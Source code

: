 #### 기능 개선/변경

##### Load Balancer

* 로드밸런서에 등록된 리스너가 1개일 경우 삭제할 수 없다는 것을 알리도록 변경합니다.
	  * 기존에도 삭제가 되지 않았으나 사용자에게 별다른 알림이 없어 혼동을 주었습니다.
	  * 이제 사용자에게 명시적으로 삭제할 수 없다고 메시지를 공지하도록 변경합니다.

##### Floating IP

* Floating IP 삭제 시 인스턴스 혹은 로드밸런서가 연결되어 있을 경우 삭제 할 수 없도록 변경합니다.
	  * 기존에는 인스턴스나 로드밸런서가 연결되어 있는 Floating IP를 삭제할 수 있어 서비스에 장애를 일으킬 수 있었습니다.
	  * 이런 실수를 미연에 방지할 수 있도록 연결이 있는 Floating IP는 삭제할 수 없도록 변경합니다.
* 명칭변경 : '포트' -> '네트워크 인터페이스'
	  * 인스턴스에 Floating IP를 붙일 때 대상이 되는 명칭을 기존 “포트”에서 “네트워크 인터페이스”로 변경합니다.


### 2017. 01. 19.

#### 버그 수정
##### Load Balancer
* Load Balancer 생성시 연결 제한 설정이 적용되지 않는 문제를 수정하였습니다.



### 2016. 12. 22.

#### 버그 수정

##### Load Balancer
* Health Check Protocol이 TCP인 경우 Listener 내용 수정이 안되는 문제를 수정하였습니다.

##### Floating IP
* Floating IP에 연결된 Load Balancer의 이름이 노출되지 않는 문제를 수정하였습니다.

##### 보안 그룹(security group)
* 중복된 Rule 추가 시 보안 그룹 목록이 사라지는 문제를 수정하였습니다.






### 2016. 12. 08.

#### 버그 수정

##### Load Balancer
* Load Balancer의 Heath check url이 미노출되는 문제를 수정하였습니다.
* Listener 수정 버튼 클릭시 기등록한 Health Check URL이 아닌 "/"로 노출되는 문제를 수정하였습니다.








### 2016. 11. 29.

--------------------

* [What is required] Verbatim reproduction is required for the line holding "### 2016. 12. 22." and for every line after it in the records, with no other line included.

* [The answer]
### 2016. 12. 22.

#### 버그 수정

##### Load Balancer
* Health Check Protocol이 TCP인 경우 Listener 내용 수정이 안되는 문제를 수정하였습니다.

##### Floating IP
* Floating IP에 연결된 Load Balancer의 이름이 노출되지 않는 문제를 수정하였습니다.

##### 보안 그룹(security group)
* 중복된 Rule 추가 시 보안 그룹 목록이 사라지는 문제를 수정하였습니다.






### 2016. 12. 08.

#### 버그 수정

##### Load Balancer
* Load Balancer의 Heath check url이 미노출되는 문제를 수정하였습니다.
* Listener 수정 버튼 클릭시 기등록한 Health Check URL이 아닌 "/"로 노출되는 문제를 수정하였습니다.








### 2016. 11. 29.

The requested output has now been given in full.